### Task to carry out
Please state the number of lines in the entries below where the word "going" appears. Include nothing else.

──────

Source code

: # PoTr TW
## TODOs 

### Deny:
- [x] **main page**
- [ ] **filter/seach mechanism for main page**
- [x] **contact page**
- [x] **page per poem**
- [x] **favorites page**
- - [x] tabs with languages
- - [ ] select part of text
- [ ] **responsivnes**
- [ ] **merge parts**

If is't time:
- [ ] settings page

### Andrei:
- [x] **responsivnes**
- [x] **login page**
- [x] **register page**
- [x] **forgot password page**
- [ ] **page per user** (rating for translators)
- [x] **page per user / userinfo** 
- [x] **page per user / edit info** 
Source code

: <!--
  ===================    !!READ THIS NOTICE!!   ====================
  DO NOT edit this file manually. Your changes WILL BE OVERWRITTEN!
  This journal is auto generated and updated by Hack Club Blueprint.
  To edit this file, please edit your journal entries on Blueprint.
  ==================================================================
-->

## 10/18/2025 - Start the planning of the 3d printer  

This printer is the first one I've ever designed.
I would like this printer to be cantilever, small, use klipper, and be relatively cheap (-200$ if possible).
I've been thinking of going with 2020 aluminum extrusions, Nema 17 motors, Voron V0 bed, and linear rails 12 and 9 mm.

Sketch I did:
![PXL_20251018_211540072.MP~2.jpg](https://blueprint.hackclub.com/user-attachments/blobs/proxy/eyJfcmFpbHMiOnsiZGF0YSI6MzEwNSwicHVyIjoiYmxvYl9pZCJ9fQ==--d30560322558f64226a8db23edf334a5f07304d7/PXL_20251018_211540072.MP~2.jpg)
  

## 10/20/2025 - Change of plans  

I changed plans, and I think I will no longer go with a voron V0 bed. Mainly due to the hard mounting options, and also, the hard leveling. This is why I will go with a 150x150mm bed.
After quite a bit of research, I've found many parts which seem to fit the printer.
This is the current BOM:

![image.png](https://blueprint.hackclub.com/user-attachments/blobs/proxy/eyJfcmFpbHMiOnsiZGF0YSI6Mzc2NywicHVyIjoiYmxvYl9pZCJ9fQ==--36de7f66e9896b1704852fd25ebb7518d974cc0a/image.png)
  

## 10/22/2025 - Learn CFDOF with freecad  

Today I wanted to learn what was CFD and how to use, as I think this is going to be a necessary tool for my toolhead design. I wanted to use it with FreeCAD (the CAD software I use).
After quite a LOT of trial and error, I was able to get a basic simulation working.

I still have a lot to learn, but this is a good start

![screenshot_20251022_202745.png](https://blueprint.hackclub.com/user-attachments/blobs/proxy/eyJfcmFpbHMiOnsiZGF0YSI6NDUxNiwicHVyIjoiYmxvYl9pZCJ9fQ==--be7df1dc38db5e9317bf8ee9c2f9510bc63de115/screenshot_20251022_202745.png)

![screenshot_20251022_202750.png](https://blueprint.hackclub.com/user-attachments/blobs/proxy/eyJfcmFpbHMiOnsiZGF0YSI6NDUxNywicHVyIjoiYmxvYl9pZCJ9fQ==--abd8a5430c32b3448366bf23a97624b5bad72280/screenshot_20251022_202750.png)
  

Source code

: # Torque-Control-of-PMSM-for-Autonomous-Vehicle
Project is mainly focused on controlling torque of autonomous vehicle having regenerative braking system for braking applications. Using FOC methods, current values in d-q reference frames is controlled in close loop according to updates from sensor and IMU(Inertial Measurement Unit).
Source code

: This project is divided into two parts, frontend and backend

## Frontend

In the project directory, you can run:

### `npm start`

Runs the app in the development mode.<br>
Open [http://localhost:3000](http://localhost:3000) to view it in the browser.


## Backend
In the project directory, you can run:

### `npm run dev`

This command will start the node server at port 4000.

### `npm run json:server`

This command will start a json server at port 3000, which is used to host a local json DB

──────

### Answer to this exercise
2